-- PROBLEM --
Please repeat the entries word for word and keep the images out.

-- MATERIALS PROVIDED --
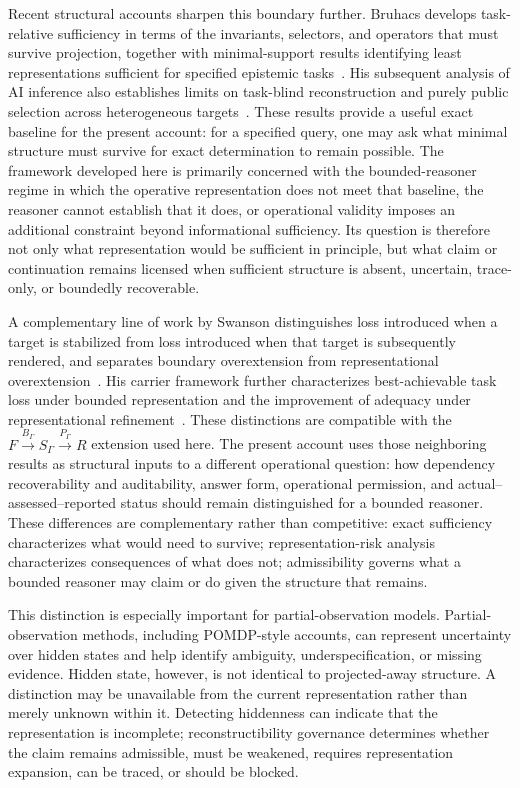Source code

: \documentclass[11pt]{article}
\begin{document}
Recent structural accounts sharpen this boundary further. Bruhacs develops task-relative sufficiency in terms of the invariants, selectors, and operators that must survive projection, together with minimal-support results identifying least representations sufficient for specified epistemic tasks~\cite{Bruhacs2026Projection,Bruhacs2026Hidden}. His subsequent analysis of AI inference also establishes limits on task-blind reconstruction and purely public selection across heterogeneous targets~\cite{Bruhacs2026Limits}. These results provide a useful exact baseline for the present account: for a specified query, one may ask what minimal structure must survive for exact determination to remain possible. The framework developed here is primarily concerned with the bounded-reasoner regime in which the operative representation does not meet that baseline, the reasoner cannot establish that it does, or operational validity imposes an additional constraint beyond informational sufficiency. Its question is therefore not only what representation would be sufficient in principle, but what claim or continuation remains licensed when sufficient structure is absent, uncertain, trace-only, or boundedly recoverable.

A complementary line of work by Swanson distinguishes loss introduced when a target is stabilized from loss introduced when that target is subsequently rendered, and separates boundary overextension from representational overextension~\cite{Swanson2026Monist}. His carrier framework further characterizes best-achievable task loss under bounded representation and the improvement of adequacy under representational refinement~\cite{Swanson2026Carriers}. These distinctions are compatible with the \(F\xrightarrow{B_{\Gamma}}S_{\Gamma}\xrightarrow{P_{\Gamma}}R\) extension used here. The present account uses those neighboring results as structural inputs to a different operational question: how dependency recoverability and auditability, answer form, operational permission, and actual--assessed--reported status should remain distinguished for a bounded reasoner. These differences are complementary rather than competitive: exact sufficiency characterizes what would need to survive; representation-risk analysis characterizes consequences of what does not; admissibility governs what a bounded reasoner may claim or do given the structure that remains.

This distinction is especially important for partial-observation models. Partial-observation methods, including POMDP-style accounts, can represent uncertainty over hidden states and help identify ambiguity, underspecification, or missing evidence. Hidden state, however, is not identical to projected-away structure. A distinction may be unavailable from the current representation rather than merely unknown within it. Detecting hiddenness can indicate that the representation is incomplete; reconstructibility governance determines whether the claim remains admissible, must be weakened, requires representation expansion, can be traced, or should be blocked.
\end{document}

-- WRITTEN SOLUTION --
Source code

: \documentclass[11pt]{article}
\begin{document}
Recent structural accounts sharpen this boundary further. Bruhacs develops task-relative sufficiency in terms of the invariants, selectors, and operators that must survive projection, together with minimal-support results identifying least representations sufficient for specified epistemic tasks~\cite{Bruhacs2026Projection,Bruhacs2026Hidden}. His subsequent analysis of AI inference also establishes limits on task-blind reconstruction and purely public selection across heterogeneous targets~\cite{Bruhacs2026Limits}. These results provide a useful exact baseline for the present account: for a specified query, one may ask what minimal structure must survive for exact determination to remain possible. The framework developed here is primarily concerned with the bounded-reasoner regime in which the operative representation does not meet that baseline, the reasoner cannot establish that it does, or operational validity imposes an additional constraint beyond informational sufficiency. Its question is therefore not only what representation would be sufficient in principle, but what claim or continuation remains licensed when sufficient structure is absent, uncertain, trace-only, or boundedly recoverable.

A complementary line of work by Swanson distinguishes loss introduced when a target is stabilized from loss introduced when that target is subsequently rendered, and separates boundary overextension from representational overextension~\cite{Swanson2026Monist}. His carrier framework further characterizes best-achievable task loss under bounded representation and the improvement of adequacy under representational refinement~\cite{Swanson2026Carriers}. These distinctions are compatible with the \(F\xrightarrow{B_{\Gamma}}S_{\Gamma}\xrightarrow{P_{\Gamma}}R\) extension used here. The present account uses those neighboring results as structural inputs to a different operational question: how dependency recoverability and auditability, answer form, operational permission, and actual--assessed--reported status should remain distinguished for a bounded reasoner. These differences are complementary rather than competitive: exact sufficiency characterizes what would need to survive; representation-risk analysis characterizes consequences of what does not; admissibility governs what a bounded reasoner may claim or do given the structure that remains.

This distinction is especially important for partial-observation models. Partial-observation methods, including POMDP-style accounts, can represent uncertainty over hidden states and help identify ambiguity, underspecification, or missing evidence. Hidden state, however, is not identical to projected-away structure. A distinction may be unavailable from the current representation rather than merely unknown within it. Detecting hiddenness can indicate that the representation is incomplete; reconstructibility governance determines whether the claim remains admissible, must be weakened, requires representation expansion, can be traced, or should be blocked.
\end{document}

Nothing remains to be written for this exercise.